**Data for review:**
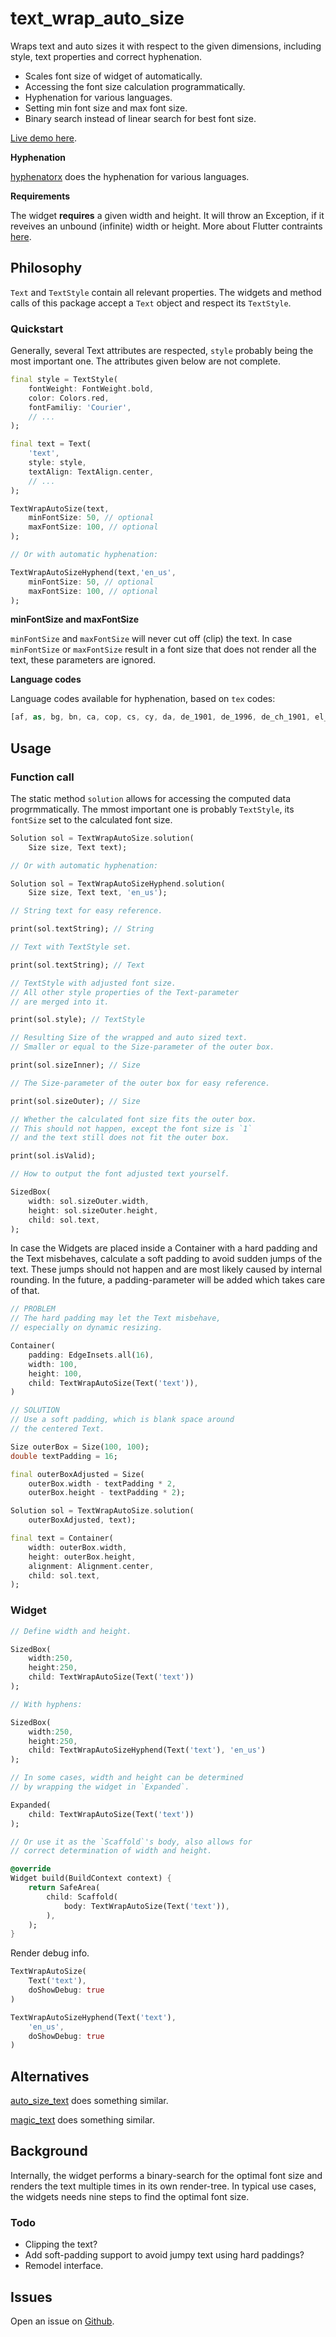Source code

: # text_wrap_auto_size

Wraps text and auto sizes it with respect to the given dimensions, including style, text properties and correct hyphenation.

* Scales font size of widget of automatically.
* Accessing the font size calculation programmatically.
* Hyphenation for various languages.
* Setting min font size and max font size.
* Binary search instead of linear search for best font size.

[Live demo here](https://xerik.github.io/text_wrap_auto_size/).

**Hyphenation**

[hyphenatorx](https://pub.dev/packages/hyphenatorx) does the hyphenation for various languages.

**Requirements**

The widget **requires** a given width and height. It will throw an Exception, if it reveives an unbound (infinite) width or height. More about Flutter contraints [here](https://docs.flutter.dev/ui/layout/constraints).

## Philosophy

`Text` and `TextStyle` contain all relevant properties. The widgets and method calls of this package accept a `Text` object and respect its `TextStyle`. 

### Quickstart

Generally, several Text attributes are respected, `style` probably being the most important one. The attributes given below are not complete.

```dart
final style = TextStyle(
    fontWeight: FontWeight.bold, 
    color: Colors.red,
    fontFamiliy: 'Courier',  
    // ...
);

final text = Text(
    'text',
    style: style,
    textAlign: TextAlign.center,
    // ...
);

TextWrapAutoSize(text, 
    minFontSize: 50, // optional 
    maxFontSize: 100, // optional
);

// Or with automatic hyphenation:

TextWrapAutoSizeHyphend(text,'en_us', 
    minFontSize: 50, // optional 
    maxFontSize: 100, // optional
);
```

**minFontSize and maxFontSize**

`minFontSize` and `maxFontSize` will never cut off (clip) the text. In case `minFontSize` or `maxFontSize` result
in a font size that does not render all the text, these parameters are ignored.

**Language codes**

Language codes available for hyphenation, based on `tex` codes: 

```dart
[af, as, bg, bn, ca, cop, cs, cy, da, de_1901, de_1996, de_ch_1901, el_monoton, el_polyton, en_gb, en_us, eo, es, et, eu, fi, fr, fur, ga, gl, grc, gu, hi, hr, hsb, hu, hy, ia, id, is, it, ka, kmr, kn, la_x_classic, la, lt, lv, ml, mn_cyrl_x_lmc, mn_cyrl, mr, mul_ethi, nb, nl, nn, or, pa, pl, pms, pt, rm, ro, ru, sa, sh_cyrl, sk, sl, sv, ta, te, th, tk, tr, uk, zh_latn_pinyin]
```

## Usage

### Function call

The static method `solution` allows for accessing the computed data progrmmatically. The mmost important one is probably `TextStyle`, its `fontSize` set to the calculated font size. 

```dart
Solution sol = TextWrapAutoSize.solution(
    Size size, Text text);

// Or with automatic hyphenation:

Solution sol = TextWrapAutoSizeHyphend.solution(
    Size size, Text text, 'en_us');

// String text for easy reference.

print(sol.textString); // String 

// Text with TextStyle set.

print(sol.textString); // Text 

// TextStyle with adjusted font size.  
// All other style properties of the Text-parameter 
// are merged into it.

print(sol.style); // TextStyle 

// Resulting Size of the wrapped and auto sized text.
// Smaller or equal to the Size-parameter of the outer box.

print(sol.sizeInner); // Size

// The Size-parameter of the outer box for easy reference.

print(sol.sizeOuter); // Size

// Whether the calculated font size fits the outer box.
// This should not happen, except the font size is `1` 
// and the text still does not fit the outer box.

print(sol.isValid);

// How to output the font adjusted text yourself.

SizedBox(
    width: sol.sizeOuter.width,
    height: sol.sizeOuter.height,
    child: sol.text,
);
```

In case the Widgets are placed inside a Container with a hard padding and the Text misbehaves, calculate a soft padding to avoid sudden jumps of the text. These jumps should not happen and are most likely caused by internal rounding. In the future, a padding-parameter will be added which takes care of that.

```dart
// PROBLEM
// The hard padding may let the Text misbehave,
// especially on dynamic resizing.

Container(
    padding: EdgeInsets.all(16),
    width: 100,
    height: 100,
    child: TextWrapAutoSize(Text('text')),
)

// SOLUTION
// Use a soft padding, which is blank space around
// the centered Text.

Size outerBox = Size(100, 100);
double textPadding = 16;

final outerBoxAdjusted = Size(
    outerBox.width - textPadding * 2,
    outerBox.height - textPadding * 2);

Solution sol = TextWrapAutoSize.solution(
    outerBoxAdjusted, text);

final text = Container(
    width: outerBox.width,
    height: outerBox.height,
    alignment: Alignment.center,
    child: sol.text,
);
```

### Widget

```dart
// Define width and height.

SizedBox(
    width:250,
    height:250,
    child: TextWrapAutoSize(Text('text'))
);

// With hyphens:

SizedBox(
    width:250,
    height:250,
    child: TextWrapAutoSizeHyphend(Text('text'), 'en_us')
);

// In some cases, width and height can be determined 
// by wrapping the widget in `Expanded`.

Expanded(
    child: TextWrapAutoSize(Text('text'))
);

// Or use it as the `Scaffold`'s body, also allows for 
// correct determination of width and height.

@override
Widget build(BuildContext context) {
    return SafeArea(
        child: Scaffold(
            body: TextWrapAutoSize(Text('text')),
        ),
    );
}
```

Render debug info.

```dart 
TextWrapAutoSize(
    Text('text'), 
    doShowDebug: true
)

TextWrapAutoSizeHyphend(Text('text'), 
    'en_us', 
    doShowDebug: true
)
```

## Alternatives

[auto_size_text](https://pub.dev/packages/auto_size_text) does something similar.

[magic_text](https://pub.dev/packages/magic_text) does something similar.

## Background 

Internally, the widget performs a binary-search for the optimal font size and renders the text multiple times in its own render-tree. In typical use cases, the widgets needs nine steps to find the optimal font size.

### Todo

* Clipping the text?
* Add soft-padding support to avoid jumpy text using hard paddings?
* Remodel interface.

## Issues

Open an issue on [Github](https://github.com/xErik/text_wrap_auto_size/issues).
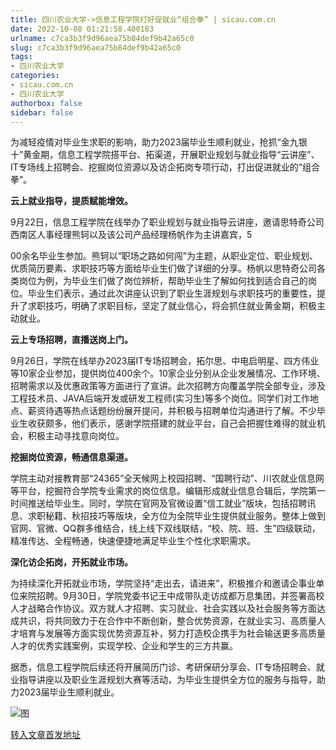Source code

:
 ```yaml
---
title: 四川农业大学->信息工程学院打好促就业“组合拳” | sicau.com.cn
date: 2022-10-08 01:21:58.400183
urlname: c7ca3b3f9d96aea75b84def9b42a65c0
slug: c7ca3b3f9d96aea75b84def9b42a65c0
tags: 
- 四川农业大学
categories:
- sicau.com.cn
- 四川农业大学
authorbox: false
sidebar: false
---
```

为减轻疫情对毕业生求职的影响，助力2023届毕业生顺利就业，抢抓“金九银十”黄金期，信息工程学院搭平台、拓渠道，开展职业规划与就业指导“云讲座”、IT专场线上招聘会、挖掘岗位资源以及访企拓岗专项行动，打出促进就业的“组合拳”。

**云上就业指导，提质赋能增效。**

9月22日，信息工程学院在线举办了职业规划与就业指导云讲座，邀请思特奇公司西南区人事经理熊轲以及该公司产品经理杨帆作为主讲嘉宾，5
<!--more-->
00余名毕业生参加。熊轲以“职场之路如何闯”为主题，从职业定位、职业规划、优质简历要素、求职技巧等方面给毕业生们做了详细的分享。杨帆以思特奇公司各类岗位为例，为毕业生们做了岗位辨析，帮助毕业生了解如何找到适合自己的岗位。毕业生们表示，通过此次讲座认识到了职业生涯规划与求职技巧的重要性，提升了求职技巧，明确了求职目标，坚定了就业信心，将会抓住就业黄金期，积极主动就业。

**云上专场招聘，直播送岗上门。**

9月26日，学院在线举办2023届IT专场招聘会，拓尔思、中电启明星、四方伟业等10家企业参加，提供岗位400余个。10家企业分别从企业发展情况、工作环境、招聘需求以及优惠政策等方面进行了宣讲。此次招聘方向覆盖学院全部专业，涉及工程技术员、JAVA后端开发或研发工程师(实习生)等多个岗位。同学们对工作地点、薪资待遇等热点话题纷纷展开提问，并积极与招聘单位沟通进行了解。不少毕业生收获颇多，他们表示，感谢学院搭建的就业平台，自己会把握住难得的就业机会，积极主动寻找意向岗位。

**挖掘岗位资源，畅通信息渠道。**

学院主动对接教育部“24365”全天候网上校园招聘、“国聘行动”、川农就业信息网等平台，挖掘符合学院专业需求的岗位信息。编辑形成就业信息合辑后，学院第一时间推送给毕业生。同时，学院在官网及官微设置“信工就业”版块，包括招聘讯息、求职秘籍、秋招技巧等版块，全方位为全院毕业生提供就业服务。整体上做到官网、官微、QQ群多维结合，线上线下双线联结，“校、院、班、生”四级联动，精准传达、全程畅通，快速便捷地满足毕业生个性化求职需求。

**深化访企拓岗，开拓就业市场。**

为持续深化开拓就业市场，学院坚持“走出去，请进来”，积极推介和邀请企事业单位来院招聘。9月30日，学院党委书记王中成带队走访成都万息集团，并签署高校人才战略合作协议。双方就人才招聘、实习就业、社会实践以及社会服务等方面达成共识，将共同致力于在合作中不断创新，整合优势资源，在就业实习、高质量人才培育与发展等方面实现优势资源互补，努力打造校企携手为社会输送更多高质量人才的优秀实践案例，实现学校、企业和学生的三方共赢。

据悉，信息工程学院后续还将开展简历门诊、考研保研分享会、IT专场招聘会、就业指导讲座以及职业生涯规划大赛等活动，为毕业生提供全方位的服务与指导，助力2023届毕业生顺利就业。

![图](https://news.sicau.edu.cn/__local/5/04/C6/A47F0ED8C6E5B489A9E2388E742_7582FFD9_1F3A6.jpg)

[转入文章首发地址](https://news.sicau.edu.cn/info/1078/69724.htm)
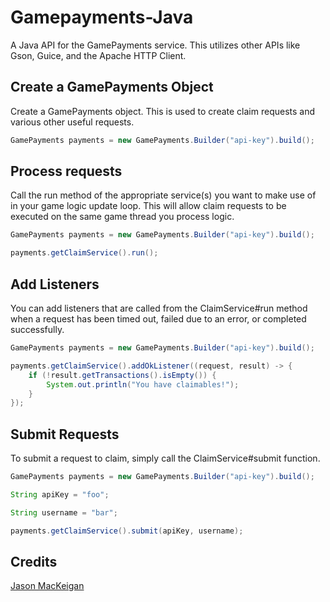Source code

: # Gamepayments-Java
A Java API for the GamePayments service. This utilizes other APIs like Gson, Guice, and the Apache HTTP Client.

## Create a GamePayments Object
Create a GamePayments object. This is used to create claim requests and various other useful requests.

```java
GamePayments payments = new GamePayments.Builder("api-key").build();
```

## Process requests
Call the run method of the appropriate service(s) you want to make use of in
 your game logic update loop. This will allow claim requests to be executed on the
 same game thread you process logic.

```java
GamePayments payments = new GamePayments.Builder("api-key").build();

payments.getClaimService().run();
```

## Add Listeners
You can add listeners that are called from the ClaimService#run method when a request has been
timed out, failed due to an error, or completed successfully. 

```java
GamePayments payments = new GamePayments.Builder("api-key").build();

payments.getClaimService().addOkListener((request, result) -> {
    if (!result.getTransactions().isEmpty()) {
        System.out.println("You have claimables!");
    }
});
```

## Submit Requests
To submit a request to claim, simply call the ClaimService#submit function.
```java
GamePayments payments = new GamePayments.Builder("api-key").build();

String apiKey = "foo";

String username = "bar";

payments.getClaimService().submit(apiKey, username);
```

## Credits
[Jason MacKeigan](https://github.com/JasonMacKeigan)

**Activity:**
Copy whichever lines in the listing above contain the word "search".

**Result of the task:**
* Binary search instead of linear search for best font size.
Internally, the widget performs a binary-search for the optimal font size and renders the text multiple times in its own render-tree. In typical use cases, the widgets needs nine steps to find the optimal font size.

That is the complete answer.